Re: Slow write times to gluster disk

Soumya Koduri <skoduri@xxxxxxxxxx> · Mon, 17 Apr 2017 12:48:41 +0530

On 04/14/2017 10:27 AM, Ravishankar N wrote:
I'm not sure if the version you are running (glusterfs 3.7.11 ) works
with NFS-Ganesha as the link seems to suggest version >=3.8 as a
per-requisite. Adding Soumya for help. If it is not supported, then you
might have to go the plain glusterNFS way.

Even gluster 3.7.x shall work with NFS-Ganesha but the steps to 
configure had changed from 3.8 and hence the pre-requisite was added in 
the doc. IIUC, from your below mail, you would like to try NFS 
(preferably gNFS but not NFS-Ganesha) which may perform better compared 
to fuse mount. In that case, gNFS server comes up by default (till 
release-3.7.x) and there are additional steps needed to export volume 
via gNFS. Let me know if you have any issues accessing volumes via gNFS.

Regards,
Soumya

Regards,
Ravi

On 04/14/2017 03:48 AM, Pat Haley wrote:

Hi Ravi (and list),

We are planning on testing the NFS route to see what kind of speed-up
we get.  A little research led us to the following:

https://gluster.readthedocs.io/en/latest/Administrator%20Guide/NFS-Ganesha%20GlusterFS%20Integration/

Is this correct path to take to mount 2 xfs volumes as a single
gluster file system volume?  If not, what would be a better path?

Pat

On 04/11/2017 12:21 AM, Ravishankar N wrote:
On 04/11/2017 12:42 AM, Pat Haley wrote:

Hi Ravi,

Thanks for the reply.  And yes, we are using the gluster native
(fuse) mount.  Since this is not my area of expertise I have a few
questions (mostly clarifications)

Is a factor of 20 slow-down typical when compare a fuse-mounted
filesytem versus an NFS-mounted filesystem or should we also be
looking for additional issues?  (Note the first dd test described
below was run on the server that hosts the file-systems so no
network communication was involved).

Though both the gluster bricks and the mounts are on the same
physical machine in your setup, the I/O still passes through
different layers of kernel/user-space fuse stack although I don't
know if 20x slow down on gluster vs NFS share is normal.
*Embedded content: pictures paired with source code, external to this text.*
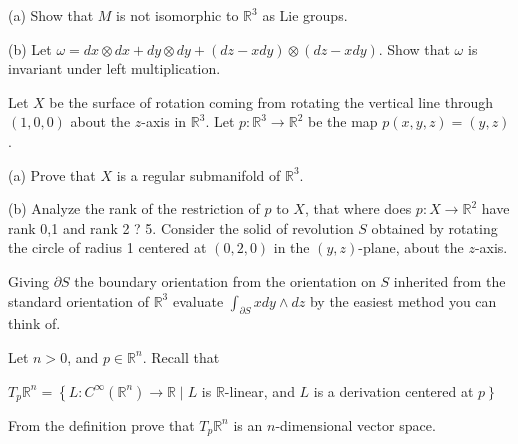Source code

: \documentclass[10pt]{article}
\begin{document}
(a) Show that $M$ is not isomorphic to $\mathbb{R}^{3}$ as Lie groups.

(b) Let $\omega=d x \otimes d x+d y \otimes d y+(d z-x d y) \otimes(d z-x d y)$. Show that $\omega$ is invariant under left multiplication.

\newpage
Let $X$ be the surface of rotation coming from rotating the vertical line through $(1,0,0)$ about the $z$-axis in $\mathbb{R}^{3}$. Let $p: \mathbb{R}^{3} \rightarrow \mathbb{R}^{2}$ be the map $p(x, y, z)=(y, z)$.

(a) Prove that $X$ is a regular submanifold of $\mathbb{R}^{3}$.

(b) Analyze the rank of the restriction of $p$ to $X$, that where does $p: X \rightarrow \mathbb{R}^{2}$ have rank 0,1 and rank 2 ? 5. Consider the solid of revolution $S$ obtained by rotating the circle of radius 1 centered at $(0,2,0)$ in the $(y, z)$-plane, about the $z$-axis.

Giving $\partial S$ the boundary orientation from the orientation on $S$ inherited from the standard orientation of $\mathbb{R}^{3}$ evaluate $\int_{\partial S} x d y \wedge d z$ by the easiest method you can think of.

\newpage
Let $n>0$, and $p \in \mathbb{R}^{n}$. Recall that

$T_{p} \mathbb{R}^{n}=\left\{L: C^{\infty}\left(\mathbb{R}^{n}\right) \rightarrow \mathbb{R} \mid L\right.$ is $\mathbb{R}$-linear, and $L$ is a derivation centered at $\left.p\right\}$

From the definition prove that $T_{p} \mathbb{R}^{n}$ is an $n$-dimensional vector space.
\end{document}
Why don't
you try doing a gluster NFS mount on the machine and try the dd test
and compare it with the gluster fuse mount results?

You also mention tweaking " write-behind xlator settings".  Would
you expect better speed improvements from switching the mounting
from fuse to gnfs or from tweaking the settings?  Also are these
mutually exclusive or would the be additional benefits from both
switching to gfns and tweaking?
You should test these out and find the answers yourself. :-)

My next question is to make sure I'm clear on the comment " if the
gluster node containing the gnfs server goes down, all mounts done
using that node will fail".  If you have 2 servers, each 1 brick in
the over-all gluster FS, and one server fails, then for gnfs nothing
on either server is visible to other nodes while under fuse only the
files on the dead server are not visible.  Is this what you meant?
Yes, for gnfs mounts, all I/O from various mounts go to the gnfs
server process (on the machine whose IP was used at the time of
mounting) which then sends the I/O to the brick processes. For fuse,
the gluster fuse mount itself talks directly to the bricks.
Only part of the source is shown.